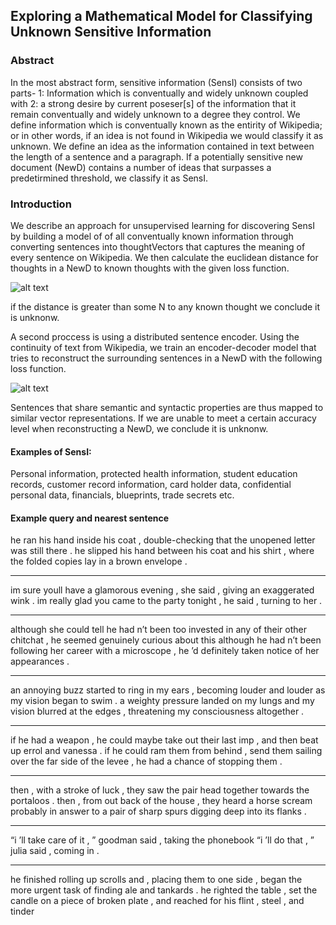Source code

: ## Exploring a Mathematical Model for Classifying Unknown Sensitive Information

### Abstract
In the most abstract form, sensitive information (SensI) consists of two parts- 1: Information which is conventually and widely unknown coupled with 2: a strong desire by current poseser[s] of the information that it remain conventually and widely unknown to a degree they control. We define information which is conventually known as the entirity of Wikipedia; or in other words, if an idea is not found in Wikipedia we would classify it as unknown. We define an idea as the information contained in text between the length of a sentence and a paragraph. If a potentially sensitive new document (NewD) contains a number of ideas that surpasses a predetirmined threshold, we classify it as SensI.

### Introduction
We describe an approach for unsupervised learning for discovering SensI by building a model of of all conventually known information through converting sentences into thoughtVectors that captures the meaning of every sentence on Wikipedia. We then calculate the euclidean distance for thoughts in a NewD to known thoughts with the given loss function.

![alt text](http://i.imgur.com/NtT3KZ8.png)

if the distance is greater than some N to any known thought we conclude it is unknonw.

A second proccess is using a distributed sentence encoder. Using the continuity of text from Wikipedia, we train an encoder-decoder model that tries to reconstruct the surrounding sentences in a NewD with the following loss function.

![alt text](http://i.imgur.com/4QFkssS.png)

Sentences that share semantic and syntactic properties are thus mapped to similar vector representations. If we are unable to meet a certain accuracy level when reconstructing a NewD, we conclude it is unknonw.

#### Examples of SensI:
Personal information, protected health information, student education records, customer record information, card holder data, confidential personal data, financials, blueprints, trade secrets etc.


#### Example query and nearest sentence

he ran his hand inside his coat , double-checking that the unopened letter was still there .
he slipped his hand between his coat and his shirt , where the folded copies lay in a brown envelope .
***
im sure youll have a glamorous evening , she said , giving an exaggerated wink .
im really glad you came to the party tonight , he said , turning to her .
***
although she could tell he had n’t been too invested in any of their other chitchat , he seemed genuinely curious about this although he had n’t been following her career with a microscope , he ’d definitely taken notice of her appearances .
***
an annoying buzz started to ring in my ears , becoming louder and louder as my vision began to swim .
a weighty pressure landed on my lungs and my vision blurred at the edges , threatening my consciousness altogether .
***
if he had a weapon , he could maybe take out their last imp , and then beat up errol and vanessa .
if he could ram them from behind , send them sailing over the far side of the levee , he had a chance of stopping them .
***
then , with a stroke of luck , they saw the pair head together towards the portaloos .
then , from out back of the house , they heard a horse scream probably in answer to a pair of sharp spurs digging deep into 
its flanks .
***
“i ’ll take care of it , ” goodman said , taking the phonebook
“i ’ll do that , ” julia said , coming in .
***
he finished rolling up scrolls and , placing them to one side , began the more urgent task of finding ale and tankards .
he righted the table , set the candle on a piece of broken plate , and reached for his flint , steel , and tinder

**Work instruction:** Could you set down, exactly as written, the lines above between the one holding "In the most" and the one holding "#### Examples of", inclusive, and nothing more?

**Reply to the exercise:**
In the most abstract form, sensitive information (SensI) consists of two parts- 1: Information which is conventually and widely unknown coupled with 2: a strong desire by current poseser[s] of the information that it remain conventually and widely unknown to a degree they control. We define information which is conventually known as the entirity of Wikipedia; or in other words, if an idea is not found in Wikipedia we would classify it as unknown. We define an idea as the information contained in text between the length of a sentence and a paragraph. If a potentially sensitive new document (NewD) contains a number of ideas that surpasses a predetirmined threshold, we classify it as SensI.

### Introduction
We describe an approach for unsupervised learning for discovering SensI by building a model of of all conventually known information through converting sentences into thoughtVectors that captures the meaning of every sentence on Wikipedia. We then calculate the euclidean distance for thoughts in a NewD to known thoughts with the given loss function.

![alt text](http://i.imgur.com/NtT3KZ8.png)

if the distance is greater than some N to any known thought we conclude it is unknonw.

A second proccess is using a distributed sentence encoder. Using the continuity of text from Wikipedia, we train an encoder-decoder model that tries to reconstruct the surrounding sentences in a NewD with the following loss function.

![alt text](http://i.imgur.com/4QFkssS.png)

Sentences that share semantic and syntactic properties are thus mapped to similar vector representations. If we are unable to meet a certain accuracy level when reconstructing a NewD, we conclude it is unknonw.

#### Examples of SensI:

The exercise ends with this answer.